[[ Records for this task, beginning ]]

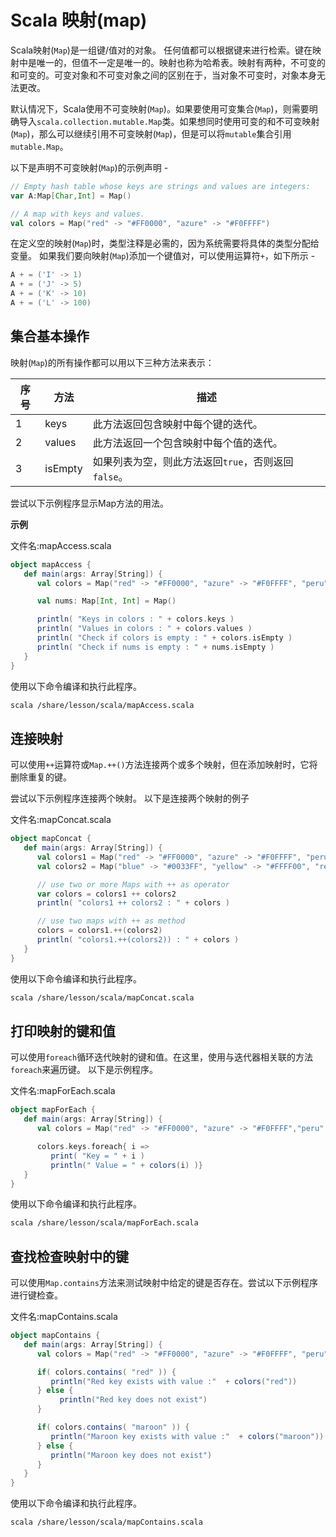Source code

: # Scala 映射(map)

Scala映射(`Map`)是一组键/值对的对象。 任何值都可以根据键来进行检索。键在映射中是唯一的，但值不一定是唯一的。映射也称为哈希表。映射有两种，不可变的和可变的。可变对象和不可变对象之间的区别在于，当对象不可变时，对象本身无法更改。

默认情况下，Scala使用不可变映射(`Map`)。如果要使用可变集合(`Map`)，则需要明确导入`scala.collection.mutable.Map`类。如果想同时使用可变的和不可变映射(`Map`)，那么可以继续引用不可变映射(`Map`)，但是可以将`mutable`集合引用`mutable.Map`。

以下是声明不可变映射(`Map`)的示例声明 -

```scala
// Empty hash table whose keys are strings and values are integers:
var A:Map[Char,Int] = Map()

// A map with keys and values.
val colors = Map("red" -> "#FF0000", "azure" -> "#F0FFFF")
```

在定义空的映射(`Map`)时，类型注释是必需的，因为系统需要将具体的类型分配给变量。 如果我们要向映射(`Map`)添加一个键值对，可以使用运算符`+`，如下所示 - 

```scala
A + = ('I' -> 1)
A + = ('J' -> 5)
A + = ('K' -> 10)
A + = ('L' -> 100)
```

## 集合基本操作

映射(`Map`)的所有操作都可以用以下三种方法来表示：

| 序号 | 方法    | 描述                                                |
| ---- | ------- | --------------------------------------------------- |
| 1    | keys    | 此方法返回包含映射中每个键的迭代。                  |
| 2    | values  | 此方法返回一个包含映射中每个值的迭代。              |
| 3    | isEmpty | 如果列表为空，则此方法返回`true`，否则返回`false`。 |

尝试以下示例程序显示Map方法的用法。

**示例**

文件名:mapAccess.scala

```scala
object mapAccess {
   def main(args: Array[String]) {
      val colors = Map("red" -> "#FF0000", "azure" -> "#F0FFFF", "peru" -> "#CD853F")

      val nums: Map[Int, Int] = Map()

      println( "Keys in colors : " + colors.keys )
      println( "Values in colors : " + colors.values )
      println( "Check if colors is empty : " + colors.isEmpty )
      println( "Check if nums is empty : " + nums.isEmpty )
   }
}
```

使用以下命令编译和执行此程序。

```bash
scala /share/lesson/scala/mapAccess.scala
```

## 连接映射

可以使用`++`运算符或`Map.++()`方法连接两个或多个映射，但在添加映射时，它将删除重复的键。

尝试以下示例程序连接两个映射。
以下是连接两个映射的例子

文件名:mapConcat.scala

```scala
object mapConcat {
   def main(args: Array[String]) {
      val colors1 = Map("red" -> "#FF0000", "azure" -> "#F0FFFF", "peru" -> "#CD853F")
      val colors2 = Map("blue" -> "#0033FF", "yellow" -> "#FFFF00", "red" -> "#FF0000")

      // use two or more Maps with ++ as operator
      var colors = colors1 ++ colors2
      println( "colors1 ++ colors2 : " + colors )

      // use two maps with ++ as method
      colors = colors1.++(colors2)
      println( "colors1.++(colors2)) : " + colors )
   }
}
```

使用以下命令编译和执行此程序。

```bash
scala /share/lesson/scala/mapConcat.scala
```

## 打印映射的键和值

可以使用`foreach`循环迭代映射的键和值。在这里，使用与迭代器相关联的方法`foreach`来遍历键。 以下是示例程序。

文件名:mapForEach.scala

```scala
object mapForEach {
   def main(args: Array[String]) {
      val colors = Map("red" -> "#FF0000", "azure" -> "#F0FFFF","peru" -> "#CD853F")

      colors.keys.foreach{ i =>  
         print( "Key = " + i )
         println(" Value = " + colors(i) )}
   }
}
```

使用以下命令编译和执行此程序。

```bash
scala /share/lesson/scala/mapForEach.scala
```

## 查找检查映射中的键

可以使用`Map.contains`方法来测试映射中给定的键是否存在。尝试以下示例程序进行键检查。

文件名:mapContains.scala

```scala
object mapContains {
   def main(args: Array[String]) {
      val colors = Map("red" -> "#FF0000", "azure" -> "#F0FFFF", "peru" -> "#CD853F")

      if( colors.contains( "red" )) {
         println("Red key exists with value :"  + colors("red"))
      } else {
           println("Red key does not exist")
      }

      if( colors.contains( "maroon" )) {
         println("Maroon key exists with value :"  + colors("maroon"))
      } else {
         println("Maroon key does not exist")
      }
   }
}
```

使用以下命令编译和执行此程序。

```bash
scala /share/lesson/scala/mapContains.scala
```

[[ Records for this task, end ]]

What is being asked >> Please repeat the data verbatim and leave the pictures out of your copy.

Response below >>
Source code

: # Scala 映射(map)

Scala映射(`Map`)是一组键/值对的对象。 任何值都可以根据键来进行检索。键在映射中是唯一的，但值不一定是唯一的。映射也称为哈希表。映射有两种，不可变的和可变的。可变对象和不可变对象之间的区别在于，当对象不可变时，对象本身无法更改。

默认情况下，Scala使用不可变映射(`Map`)。如果要使用可变集合(`Map`)，则需要明确导入`scala.collection.mutable.Map`类。如果想同时使用可变的和不可变映射(`Map`)，那么可以继续引用不可变映射(`Map`)，但是可以将`mutable`集合引用`mutable.Map`。

以下是声明不可变映射(`Map`)的示例声明 -

```scala
// Empty hash table whose keys are strings and values are integers:
var A:Map[Char,Int] = Map()

// A map with keys and values.
val colors = Map("red" -> "#FF0000", "azure" -> "#F0FFFF")
```

在定义空的映射(`Map`)时，类型注释是必需的，因为系统需要将具体的类型分配给变量。 如果我们要向映射(`Map`)添加一个键值对，可以使用运算符`+`，如下所示 - 

```scala
A + = ('I' -> 1)
A + = ('J' -> 5)
A + = ('K' -> 10)
A + = ('L' -> 100)
```

## 集合基本操作

映射(`Map`)的所有操作都可以用以下三种方法来表示：

| 序号 | 方法    | 描述                                                |
| ---- | ------- | --------------------------------------------------- |
| 1    | keys    | 此方法返回包含映射中每个键的迭代。                  |
| 2    | values  | 此方法返回一个包含映射中每个值的迭代。              |
| 3    | isEmpty | 如果列表为空，则此方法返回`true`，否则返回`false`。 |

尝试以下示例程序显示Map方法的用法。

**示例**

文件名:mapAccess.scala

```scala
object mapAccess {
   def main(args: Array[String]) {
      val colors = Map("red" -> "#FF0000", "azure" -> "#F0FFFF", "peru" -> "#CD853F")

      val nums: Map[Int, Int] = Map()

      println( "Keys in colors : " + colors.keys )
      println( "Values in colors : " + colors.values )
      println( "Check if colors is empty : " + colors.isEmpty )
      println( "Check if nums is empty : " + nums.isEmpty )
   }
}
```

使用以下命令编译和执行此程序。

```bash
scala /share/lesson/scala/mapAccess.scala
```

## 连接映射

可以使用`++`运算符或`Map.++()`方法连接两个或多个映射，但在添加映射时，它将删除重复的键。

尝试以下示例程序连接两个映射。
以下是连接两个映射的例子

文件名:mapConcat.scala

```scala
object mapConcat {
   def main(args: Array[String]) {
      val colors1 = Map("red" -> "#FF0000", "azure" -> "#F0FFFF", "peru" -> "#CD853F")
      val colors2 = Map("blue" -> "#0033FF", "yellow" -> "#FFFF00", "red" -> "#FF0000")

      // use two or more Maps with ++ as operator
      var colors = colors1 ++ colors2
      println( "colors1 ++ colors2 : " + colors )

      // use two maps with ++ as method
      colors = colors1.++(colors2)
      println( "colors1.++(colors2)) : " + colors )
   }
}
```

使用以下命令编译和执行此程序。

```bash
scala /share/lesson/scala/mapConcat.scala
```

## 打印映射的键和值

可以使用`foreach`循环迭代映射的键和值。在这里，使用与迭代器相关联的方法`foreach`来遍历键。 以下是示例程序。

文件名:mapForEach.scala

```scala
object mapForEach {
   def main(args: Array[String]) {
      val colors = Map("red" -> "#FF0000", "azure" -> "#F0FFFF","peru" -> "#CD853F")

      colors.keys.foreach{ i =>  
         print( "Key = " + i )
         println(" Value = " + colors(i) )}
   }
}
```

使用以下命令编译和执行此程序。

```bash
scala /share/lesson/scala/mapForEach.scala
```

## 查找检查映射中的键

可以使用`Map.contains`方法来测试映射中给定的键是否存在。尝试以下示例程序进行键检查。

文件名:mapContains.scala

```scala
object mapContains {
   def main(args: Array[String]) {
      val colors = Map("red" -> "#FF0000", "azure" -> "#F0FFFF", "peru" -> "#CD853F")

      if( colors.contains( "red" )) {
         println("Red key exists with value :"  + colors("red"))
      } else {
           println("Red key does not exist")
      }

      if( colors.contains( "maroon" )) {
         println("Maroon key exists with value :"  + colors("maroon"))
      } else {
         println("Maroon key does not exist")
      }
   }
}
```

使用以下命令编译和执行此程序。

```bash
scala /share/lesson/scala/mapContains.scala
```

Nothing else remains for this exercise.